RAW DATA:
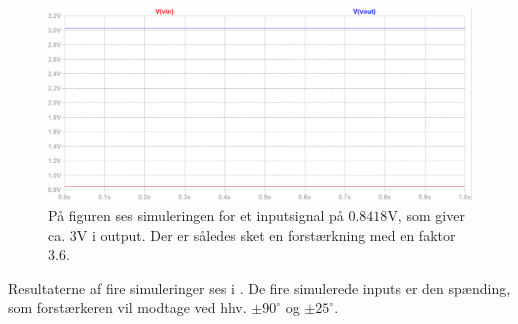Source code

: \begin{figure}[H]
	\centering
	\includegraphics[scale=0.38]{figures/cProblemloesning/Forstaerker_faktor3_simulering.PNG}
	\caption{På figuren ses simuleringen for et inputsignal på $0.8418$V, som giver ca. $3$V i output. Der er således sket en forstærkning med en faktor $3.6$.}
	\label{fig:faktor3_simulering}
\end{figure}
\noindent Resultaterne af fire simuleringer ses i . De fire simulerede inputs er den spænding, som forstærkeren vil modtage ved hhv. $\pm90^{\circ}$ og $\pm25^{\circ}$.
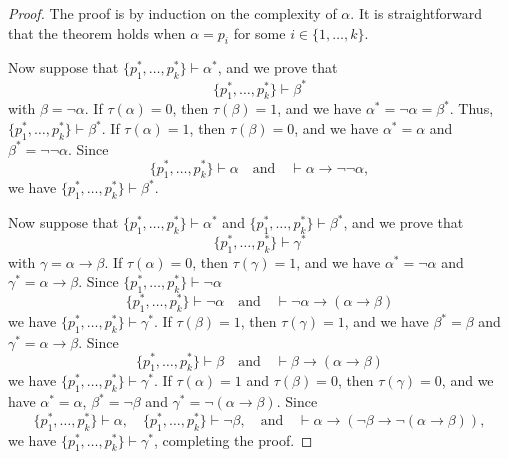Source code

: \begin{proof}
  The proof is by induction on the complexity of $\alpha$.
  It is straightforward that the theorem holds when $\alpha = p_i$ for some
  $i \in \{1, \dots, k\}$.

  Now suppose that $\{p_1^*, \dots, p_k^*\} \vdash \alpha^*$, and we prove
  that
  \begin{equation*}
    \{p_1^*, \dots, p_k^*\} \vdash \beta^*
  \end{equation*}
  with $\beta = \neg\alpha$.
  If $\tau(\alpha) = 0$, then $\tau(\beta) = 1$, and we have
  $\alpha^* = \neg\alpha = \beta^*$.
  Thus, $\{p_1^*, \dots, p_k^*\} \vdash \beta^*$.
  If $\tau(\alpha) = 1$, then $\tau(\beta) = 0$, and we have
  $\alpha^* = \alpha$ and $\beta^* = \neg\neg\alpha$.
  Since
  \begin{equation*}
    \{p_1^*, \dots, p_k^*\} \vdash \alpha
    \quad \text{and} \quad
    \vdash \alpha \to \neg\neg\alpha,
  \end{equation*}
  we have $\{p_1^*, \dots, p_k^*\} \vdash \beta^*$.

  Now suppose that $\{p_1^*, \dots, p_k^*\} \vdash \alpha^*$ and
  $\{p_1^*, \dots, p_k^*\} \vdash \beta^*$, and we prove that
  \begin{equation*}
    \{p_1^*, \dots, p_k^*\} \vdash \gamma^*
  \end{equation*}
  with $\gamma = \alpha \to \beta$.
  If $\tau(\alpha) = 0$, then $\tau(\gamma) = 1$, and we have
  $\alpha^* = \neg\alpha$ and $\gamma^* = \alpha \to \beta$.
  Since $\{p_1^*, \dots, p_k^*\} \vdash \neg\alpha$
  \begin{equation*}
    \{p_1^*, \dots, p_k^*\} \vdash \neg\alpha
    \quad \text{and} \quad
    \vdash \neg\alpha \to (\alpha \to \beta)
  \end{equation*}
  we have $\{p_1^*, \dots, p_k^*\} \vdash \gamma^*$.
  If $\tau(\beta) = 1$, then $\tau(\gamma) = 1$, and we have
  $\beta^* = \beta$ and $\gamma^* = \alpha \to \beta$.
  Since
  \begin{equation*}
    \{p_1^*, \dots, p_k^*\} \vdash \beta
    \quad \text{and} \quad
    \vdash \beta \to (\alpha \to \beta)
  \end{equation*}
  we have $\{p_1^*, \dots, p_k^*\} \vdash \gamma^*$.
  If $\tau(\alpha) = 1$ and $\tau(\beta) = 0$, then
  $\tau(\gamma) = 0$, and we have $\alpha^* = \alpha$, 
  $\beta^* = \neg\beta$ and $\gamma^* = \neg(\alpha \to \beta)$.
  Since
  \begin{equation*}
    \{p_1^*, \dots, p_k^*\} \vdash \alpha,
    \quad
    \{p_1^*, \dots, p_k^*\} \vdash \neg\beta,
    \quad \text{and} \quad
    \vdash \alpha \to (\neg\beta \to \neg(\alpha \to \beta)),
  \end{equation*}
  we have $\{p_1^*, \dots, p_k^*\} \vdash \gamma^*$, completing the proof.
\end{proof}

DIRECTIONS: In the records above, how many lines include the string "gamma"? Answer with only the number.

ANSWER FOR THE TASK: 11